The man suspected of shooting nine worshippers dead during a prayer meeting at a historic black church in South Carolina has been arrested.
Dylann Roof, 21, was taken into custody in Shelby, North Carolina, during a traffic stop after a member of the public called the police.
A manhunt was launched for the suspect, who sat with church-goers for an hour before spraying the group with bullets.
Shock and anger engulfed America as police nabbed a white young man who killed nine people at a historic African-American church in Charleston in South Carolina, saying he was there “to shoot black people”.
The FBI identified the suspect in Wednesday night’s deadly shooting at the Emanuel African Methodist Episcopal Church in Charleston as 21-year-old Dylann Roof of Lexington, South Carolina, as police searched the region on Thursday.

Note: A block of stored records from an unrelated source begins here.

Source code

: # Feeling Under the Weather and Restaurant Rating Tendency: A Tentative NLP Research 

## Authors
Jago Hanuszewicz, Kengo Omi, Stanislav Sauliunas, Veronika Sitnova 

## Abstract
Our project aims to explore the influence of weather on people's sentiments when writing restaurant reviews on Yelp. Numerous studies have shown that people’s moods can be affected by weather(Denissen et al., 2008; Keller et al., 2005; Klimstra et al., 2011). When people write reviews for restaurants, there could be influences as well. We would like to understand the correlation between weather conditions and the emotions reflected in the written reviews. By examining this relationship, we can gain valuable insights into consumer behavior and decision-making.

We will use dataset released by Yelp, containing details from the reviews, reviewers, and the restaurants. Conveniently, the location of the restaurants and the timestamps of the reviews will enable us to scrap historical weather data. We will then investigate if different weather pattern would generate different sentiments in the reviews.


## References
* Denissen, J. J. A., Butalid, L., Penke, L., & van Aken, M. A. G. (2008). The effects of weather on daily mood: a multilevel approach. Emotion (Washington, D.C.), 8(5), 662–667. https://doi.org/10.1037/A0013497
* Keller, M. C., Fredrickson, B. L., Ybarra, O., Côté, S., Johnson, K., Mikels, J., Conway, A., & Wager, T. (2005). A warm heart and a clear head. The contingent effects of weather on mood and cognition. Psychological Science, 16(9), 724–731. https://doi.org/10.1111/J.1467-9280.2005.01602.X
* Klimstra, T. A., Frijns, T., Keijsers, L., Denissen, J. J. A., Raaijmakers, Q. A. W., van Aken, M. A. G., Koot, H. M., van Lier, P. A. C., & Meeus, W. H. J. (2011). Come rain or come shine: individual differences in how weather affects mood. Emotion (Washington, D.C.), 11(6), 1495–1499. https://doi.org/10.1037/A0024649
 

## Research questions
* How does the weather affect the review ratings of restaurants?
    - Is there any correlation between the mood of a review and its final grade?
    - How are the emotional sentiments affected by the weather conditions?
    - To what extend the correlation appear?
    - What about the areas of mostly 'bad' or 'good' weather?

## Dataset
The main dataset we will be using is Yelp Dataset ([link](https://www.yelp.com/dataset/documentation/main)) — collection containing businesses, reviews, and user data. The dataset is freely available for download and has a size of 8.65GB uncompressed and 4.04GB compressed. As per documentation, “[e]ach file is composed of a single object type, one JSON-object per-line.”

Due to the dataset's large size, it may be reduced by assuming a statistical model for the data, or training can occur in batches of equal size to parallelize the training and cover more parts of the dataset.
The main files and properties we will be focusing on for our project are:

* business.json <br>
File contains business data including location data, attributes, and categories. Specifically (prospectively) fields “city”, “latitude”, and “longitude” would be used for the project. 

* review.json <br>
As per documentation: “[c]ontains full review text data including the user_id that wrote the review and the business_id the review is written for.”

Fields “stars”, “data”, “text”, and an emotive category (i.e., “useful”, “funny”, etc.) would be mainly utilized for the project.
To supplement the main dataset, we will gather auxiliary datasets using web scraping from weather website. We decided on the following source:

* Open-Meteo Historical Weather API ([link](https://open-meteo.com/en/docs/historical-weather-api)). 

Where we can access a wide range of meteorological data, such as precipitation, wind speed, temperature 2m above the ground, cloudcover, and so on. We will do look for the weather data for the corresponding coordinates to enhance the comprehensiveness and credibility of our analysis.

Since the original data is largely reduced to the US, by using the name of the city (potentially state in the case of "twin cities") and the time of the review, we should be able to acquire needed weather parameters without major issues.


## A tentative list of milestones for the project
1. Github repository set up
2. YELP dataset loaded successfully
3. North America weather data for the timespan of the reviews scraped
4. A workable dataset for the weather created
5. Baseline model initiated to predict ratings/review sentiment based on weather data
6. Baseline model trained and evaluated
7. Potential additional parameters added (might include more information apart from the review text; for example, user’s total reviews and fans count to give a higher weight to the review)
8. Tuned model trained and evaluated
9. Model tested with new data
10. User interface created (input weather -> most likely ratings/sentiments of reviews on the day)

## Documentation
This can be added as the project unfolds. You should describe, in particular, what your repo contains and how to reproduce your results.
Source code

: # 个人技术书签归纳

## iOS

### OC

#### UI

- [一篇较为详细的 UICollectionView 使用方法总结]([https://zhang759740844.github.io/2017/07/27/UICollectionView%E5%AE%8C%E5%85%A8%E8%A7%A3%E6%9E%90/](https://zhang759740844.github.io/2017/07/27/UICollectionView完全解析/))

Police arrested Roof in Shelby in North Carolina, a town east of Charlotte and just north of the South Carolina state line after a massive manhunt.
The man spent an hour in a prayer meeting at the church on Wednesday night before he opened fire, CNN reported citing Charleston police chief Greg Mullen, who called the attack a hate crime.
Among those killed were Rev. Clementa Pinckney, the church’s pastor and a state senator. Other victims in the church shooting were six women and two men.
Three people survived, including a woman who received a chilling message from the shooter.
“Her life was spared, and (she was) told, ‘I’m not going to kill you, I’m going to spare you, so you can tell them what happened’,” Dot Scott, president of the Charleston unit of the National Association for the Advancement of Colored People (NAACP), told CNN.
Scott said she heard this from the victims’ family members.
The NAACP is a civil rights organisation for ethnic minorities in the US.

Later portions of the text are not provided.